Alla fine il Canada, con tutte le delusioni del caso, ha subito un duro colpo, mentre l’Illinois festeggia. Stellantis, con la sua mossa più recente, ha dimostrato che le promesse di investimento sono scritte sulla sabbia e che il vero motore dell’industria non è l’innovazione, ma il solito, vecchio, commercio internazionale e le sovvenzioni governative.
La notizia, diffusa dal sindacato canadese Unifor, suona come un tradimento per i lavoratori canadesi dello stabilimento di Brampton, in Ontario. La produzione Jeep che era stata promessa per l’impianto canadese, che è fermo dall’inizio del 2024 per un costoso lavoro di conversione in vista della produzione sia di veicoli elettrici che a benzina, sta per essere dirottata verso sud, negli States, in Illinois.
La decisione è parte di un piano più ampio di Stellantis, un colossale investimento di 13 miliardi di dollari annunciato per espandere la produzione negli States del 50% nei prossimi quattro anni. Un chiaro segnale su chi Stellantis considera il suo vero mercato prioritario.
Il tempismo della mossa di Stellantis è, ovviamente, “perfetto”. Arriva subito dopo che un funzionario del Dipartimento del Commercio USA ha dichiarato esplicitamente che l’obiettivo dell’amministrazione Trump sarebbe eliminare l’assemblaggio di veicoli in Canada e spostare quei posti di lavoro negli States. È un’azione così palese da sembrare quasi una vignetta satirica: l’America prima, il resto del mondo può stare a guardare.
Unifor, il più grande sindacato del settore privato in Canada, è ovviamente furioso. La loro presidente nazionale ha chiesto al governo canadese di “usare ogni leva di influenza” per salvare l’impianto Stellantis di Brampton e proteggere i lavoratori. Ma si sa, nel braccio di ferro tra un gigante corporativo che muove miliardi e un governo regionale che cerca di placare gli elettori, i risultati sono spesso prevedibili.
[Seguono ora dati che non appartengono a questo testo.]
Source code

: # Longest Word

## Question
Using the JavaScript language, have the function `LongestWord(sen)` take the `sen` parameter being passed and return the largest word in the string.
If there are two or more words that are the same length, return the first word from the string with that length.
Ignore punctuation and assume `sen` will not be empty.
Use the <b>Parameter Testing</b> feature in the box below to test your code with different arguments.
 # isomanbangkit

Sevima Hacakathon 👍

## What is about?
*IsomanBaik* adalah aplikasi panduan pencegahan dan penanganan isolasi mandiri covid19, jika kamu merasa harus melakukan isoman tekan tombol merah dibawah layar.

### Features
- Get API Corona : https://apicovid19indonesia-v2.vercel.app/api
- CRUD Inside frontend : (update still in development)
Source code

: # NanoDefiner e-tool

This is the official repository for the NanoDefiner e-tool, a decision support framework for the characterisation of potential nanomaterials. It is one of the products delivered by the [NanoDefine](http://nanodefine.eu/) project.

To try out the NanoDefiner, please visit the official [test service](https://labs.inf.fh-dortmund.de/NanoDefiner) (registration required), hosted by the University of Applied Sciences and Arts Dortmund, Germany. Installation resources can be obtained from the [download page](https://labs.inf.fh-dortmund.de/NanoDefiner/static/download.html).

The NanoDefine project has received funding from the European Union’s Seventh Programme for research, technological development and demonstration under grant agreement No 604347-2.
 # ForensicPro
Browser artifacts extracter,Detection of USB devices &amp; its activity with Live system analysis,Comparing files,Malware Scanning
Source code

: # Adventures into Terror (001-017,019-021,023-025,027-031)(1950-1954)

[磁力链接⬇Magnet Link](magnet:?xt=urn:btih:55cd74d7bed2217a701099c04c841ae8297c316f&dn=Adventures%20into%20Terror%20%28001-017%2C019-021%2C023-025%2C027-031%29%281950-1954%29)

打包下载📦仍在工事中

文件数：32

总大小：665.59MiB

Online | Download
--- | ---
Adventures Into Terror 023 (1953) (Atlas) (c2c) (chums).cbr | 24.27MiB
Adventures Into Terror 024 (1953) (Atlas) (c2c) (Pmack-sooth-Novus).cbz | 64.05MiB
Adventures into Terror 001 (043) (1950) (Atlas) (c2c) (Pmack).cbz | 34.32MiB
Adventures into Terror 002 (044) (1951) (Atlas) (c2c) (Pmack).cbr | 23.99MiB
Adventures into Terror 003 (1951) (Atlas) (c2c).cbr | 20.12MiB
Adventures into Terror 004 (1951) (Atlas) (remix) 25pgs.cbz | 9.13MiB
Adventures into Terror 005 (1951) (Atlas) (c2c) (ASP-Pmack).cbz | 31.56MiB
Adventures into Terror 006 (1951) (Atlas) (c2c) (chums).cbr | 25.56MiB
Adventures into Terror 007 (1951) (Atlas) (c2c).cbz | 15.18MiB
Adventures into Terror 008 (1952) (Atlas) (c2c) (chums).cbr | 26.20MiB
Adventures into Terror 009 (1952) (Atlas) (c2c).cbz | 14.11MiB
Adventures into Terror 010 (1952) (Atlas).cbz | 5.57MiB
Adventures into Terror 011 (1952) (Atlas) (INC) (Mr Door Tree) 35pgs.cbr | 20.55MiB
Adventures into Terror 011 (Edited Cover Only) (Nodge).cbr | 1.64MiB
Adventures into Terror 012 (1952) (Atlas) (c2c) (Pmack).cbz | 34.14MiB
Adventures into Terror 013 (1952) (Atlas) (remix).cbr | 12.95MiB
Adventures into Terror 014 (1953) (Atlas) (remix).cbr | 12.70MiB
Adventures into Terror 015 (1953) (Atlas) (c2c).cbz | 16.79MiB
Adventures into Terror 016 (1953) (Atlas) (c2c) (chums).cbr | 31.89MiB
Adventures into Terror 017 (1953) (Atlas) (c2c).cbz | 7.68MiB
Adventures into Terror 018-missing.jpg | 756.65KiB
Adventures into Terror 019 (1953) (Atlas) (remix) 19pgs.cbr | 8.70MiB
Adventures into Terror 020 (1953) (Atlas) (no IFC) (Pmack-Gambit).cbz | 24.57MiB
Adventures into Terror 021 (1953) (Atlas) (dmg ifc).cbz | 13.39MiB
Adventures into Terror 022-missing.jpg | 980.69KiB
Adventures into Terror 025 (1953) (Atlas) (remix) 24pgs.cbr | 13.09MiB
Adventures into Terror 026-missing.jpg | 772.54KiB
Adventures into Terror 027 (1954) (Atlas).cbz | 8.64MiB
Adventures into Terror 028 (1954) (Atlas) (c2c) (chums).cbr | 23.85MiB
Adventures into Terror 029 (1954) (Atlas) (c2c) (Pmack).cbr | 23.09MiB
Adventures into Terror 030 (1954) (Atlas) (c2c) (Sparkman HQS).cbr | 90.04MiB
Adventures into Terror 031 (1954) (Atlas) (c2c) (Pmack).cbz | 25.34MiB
Lo stesso Primo Ministro canadese Carney ha dovuto ammettere, seppur tra le righe, che la decisione di Stellantis è una “conseguenza diretta delle attuali tariffe statunitensi e delle potenziali future azioni commerciali”. La verità è che il settore automotive è un gioco di incentivi e barriere doganali, e chi offre il terreno di gioco più favorevole vince la produzione.